Susan Leeson thought her clear mammogram meant she could briefly relax about her risk of breast cancer until her next routine screening in three years' time.
'I thought great, one less thing to worry about for a bit,' she says.
Susan, 56, who is married to a corporate lawyer and has a teenage daughter, now desperately wishes she hadn't put so much faith in the result.
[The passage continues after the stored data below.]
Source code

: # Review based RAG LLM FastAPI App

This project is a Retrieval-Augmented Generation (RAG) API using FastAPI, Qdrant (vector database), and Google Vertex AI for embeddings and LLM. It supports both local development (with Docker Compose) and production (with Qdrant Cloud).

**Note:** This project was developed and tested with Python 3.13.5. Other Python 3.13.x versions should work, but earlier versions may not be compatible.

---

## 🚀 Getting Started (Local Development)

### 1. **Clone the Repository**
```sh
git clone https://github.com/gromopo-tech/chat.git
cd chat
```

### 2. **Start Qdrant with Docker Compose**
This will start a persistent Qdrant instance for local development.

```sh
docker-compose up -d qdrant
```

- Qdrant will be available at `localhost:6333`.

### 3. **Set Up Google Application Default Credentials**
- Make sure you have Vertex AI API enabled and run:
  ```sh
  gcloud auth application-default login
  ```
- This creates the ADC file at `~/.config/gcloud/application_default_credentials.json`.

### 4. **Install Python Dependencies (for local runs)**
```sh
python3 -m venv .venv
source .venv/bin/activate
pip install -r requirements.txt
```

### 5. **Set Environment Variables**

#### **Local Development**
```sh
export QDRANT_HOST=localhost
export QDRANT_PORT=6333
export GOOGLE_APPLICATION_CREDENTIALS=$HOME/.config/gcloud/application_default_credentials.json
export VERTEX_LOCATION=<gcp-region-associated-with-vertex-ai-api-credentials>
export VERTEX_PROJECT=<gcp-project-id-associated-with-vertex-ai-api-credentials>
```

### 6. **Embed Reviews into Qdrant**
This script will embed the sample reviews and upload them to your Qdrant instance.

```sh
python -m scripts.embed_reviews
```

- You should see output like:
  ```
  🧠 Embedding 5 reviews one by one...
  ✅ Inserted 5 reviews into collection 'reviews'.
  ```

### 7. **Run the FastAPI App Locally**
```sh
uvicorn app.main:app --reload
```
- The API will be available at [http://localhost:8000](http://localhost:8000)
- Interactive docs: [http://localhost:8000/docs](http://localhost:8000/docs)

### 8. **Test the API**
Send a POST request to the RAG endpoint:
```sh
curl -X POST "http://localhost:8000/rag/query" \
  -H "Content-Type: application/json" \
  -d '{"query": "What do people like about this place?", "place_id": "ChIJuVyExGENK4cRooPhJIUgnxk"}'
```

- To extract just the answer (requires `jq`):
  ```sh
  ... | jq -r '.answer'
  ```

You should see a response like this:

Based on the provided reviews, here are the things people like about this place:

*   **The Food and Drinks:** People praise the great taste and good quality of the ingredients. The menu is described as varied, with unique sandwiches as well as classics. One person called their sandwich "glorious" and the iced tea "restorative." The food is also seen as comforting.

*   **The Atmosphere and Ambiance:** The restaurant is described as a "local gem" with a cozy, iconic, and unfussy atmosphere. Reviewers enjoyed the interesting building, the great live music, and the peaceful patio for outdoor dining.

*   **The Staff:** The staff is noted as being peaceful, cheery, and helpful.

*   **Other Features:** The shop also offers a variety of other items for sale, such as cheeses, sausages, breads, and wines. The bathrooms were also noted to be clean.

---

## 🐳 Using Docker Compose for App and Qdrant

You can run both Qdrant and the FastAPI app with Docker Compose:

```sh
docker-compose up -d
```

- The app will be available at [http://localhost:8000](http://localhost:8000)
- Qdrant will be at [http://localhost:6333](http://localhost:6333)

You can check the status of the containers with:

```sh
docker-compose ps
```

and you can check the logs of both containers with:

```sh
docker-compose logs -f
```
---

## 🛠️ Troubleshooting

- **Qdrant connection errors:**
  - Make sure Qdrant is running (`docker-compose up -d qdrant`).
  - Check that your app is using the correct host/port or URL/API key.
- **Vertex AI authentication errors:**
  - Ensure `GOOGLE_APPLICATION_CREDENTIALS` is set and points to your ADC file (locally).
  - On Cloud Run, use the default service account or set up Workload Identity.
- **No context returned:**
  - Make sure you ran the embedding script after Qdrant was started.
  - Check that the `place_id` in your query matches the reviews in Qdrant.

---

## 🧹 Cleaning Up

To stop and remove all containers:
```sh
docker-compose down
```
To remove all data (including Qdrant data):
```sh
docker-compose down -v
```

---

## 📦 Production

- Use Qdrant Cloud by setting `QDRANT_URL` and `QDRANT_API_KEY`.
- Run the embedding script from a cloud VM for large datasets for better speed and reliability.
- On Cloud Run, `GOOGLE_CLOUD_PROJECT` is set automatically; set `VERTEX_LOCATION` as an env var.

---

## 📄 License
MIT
For seven months later, and only after going to A&E with agonising back pain, Susan discovered she had a fractured spine.
And the cause? Cancer that had spread from a strawberry-sized tumour growing in her right breast, to her ribs, hip and three different parts of her spine. In total, it was in eight different spots around her body and it was incurable.
'In the split second that I found that out, my whole world changed for good,' says Susan, a former career coach who lives in Balham, South-West London. 'I was in deep shock and I just kept saying over and over 'but I recently had a clear mammogram'.
I was very emotional, but I had to try to pull myself together enough to go home and break the news to my daughter, who was only 15 at the time.'
Had her cancer been spotted on the mammogram, she says: 'The chances are that I would have had a little operation and be getting on with life.'
Instead, Susan has been told she has possibly only two years left – and she is now channelling the anger and frustration she feels at her situation into helping others. 'I want other women to know that there's a whole bunch of cancers that get missed by mammograms,' she says.